#Taking advantage of open relays
##Introduction
An open relay is a mail server that allows anyone to send email through it. Unfortunately this used to be the default and in some cases still is, but it has become a tool in most spammers arsenals, to send unsolicited email to anyone and sometimes from anyone. This is no longer the default configuration in many cases, however sometimes you'll find that sys admins either from lazyness or just not thinking of security when configuring a server, create open relays all the time.
##Testing procedure
To test for an open relay, one can either use one of the many excellent tools, such as (http://www.aupads.org/test-relay.html), it's quite simple to check for. But how does one actually do this manually? If you know how, you'll understand better the problem and how applications we use everyday work.
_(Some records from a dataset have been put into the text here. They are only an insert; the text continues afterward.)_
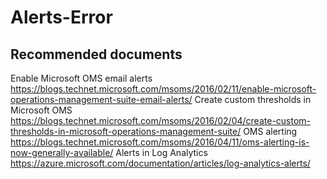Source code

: 
<properties
    pageTitle="Alerts-Error"
    description="32536532"
    service="microsoft.OperationalInsights"
    resource="OperationalInsightsaccounts"
    authors="adoyle"
    displayorder=""
    selfHelpType="generic"
    supportTopicIds="32536532"
    resourceTags=""
    productPesIds="15725"
    cloudEnvironments="public, Blackforest, Fairfax"
/>

# Alerts-Error


## **Recommended documents**
Enable Microsoft OMS email alerts
https://blogs.technet.microsoft.com/msoms/2016/02/11/enable-microsoft-operations-management-suite-email-alerts/
Create custom thresholds in Microsoft OMS
https://blogs.technet.microsoft.com/msoms/2016/02/04/create-custom-thresholds-in-microsoft-operations-management-suite/
OMS alerting
https://blogs.technet.microsoft.com/msoms/2016/04/11/oms-alerting-is-now-generally-available/
Alerts in Log Analytics
https://azure.microsoft.com/documentation/articles/log-analytics-alerts/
First you must have a target to try. The standard port is 25 for SMTP service but can be configured to be a different port. For this example, I'll be using the fake ip address of 1.2.3.4. Note: how you make the connection is up to you, it's easiest to use telnet, but you could use netcat or nc as well.
In your terminal do the following:
telnet 1.2.3.4 25
That command of course is using the program telnet to connect to the ip address 1.2.3.4 over the SMTP port (25).
Type EHLO
to start the communication. Note: you can also use HELO
sometimes as well, however EHLO is a verb that exists in the Extended SMTP verb set that is supported in most of the current SMTP services out there. Also, if you know the domain, or you have a domain you want to try sending from, you can type for example EHLO whatever.com
. I typically leave it off though and if it will let me just use EHLO.
Next commands I'll run through quickly because they should be much more self explanatory:
MAIL FROM:whoever@whatever.com
If that works you should see a message from the server with something like 250 OK or similar.
RCPT TO: address@somewhere.com
You'll see another 250 message.
DATA
This tells the server you are going to start inputing the data of the message. Next, type:
SUBJECT: Your Subject
That is of course your subject, press enter twice. Type your message, and end it by hitting enter twice, or whatever it told you to do if something else.
This is a test message. Hello!
Now, hit enter twice again, and then type a period .
and hit enter. That's it, you should see some feedback from the server if all went well or not. You should also see your message, but check the spam filter in some cases because this relay could be on a spam list as many relays are. However, many are not!
Simply type QUIT
to close the connection and end this session. Keep in mind there are many other commands and things you can do, which very from server to server. One I like is getting a success or failure message from delivery, by replacing the RCPT TO
command above with:
RCPT TO:whoever@whereever.com
notify=success,failure
That's all for now, and keep in mind this isealry for informational purposes and I will not assume any responsibility for anything you do with it.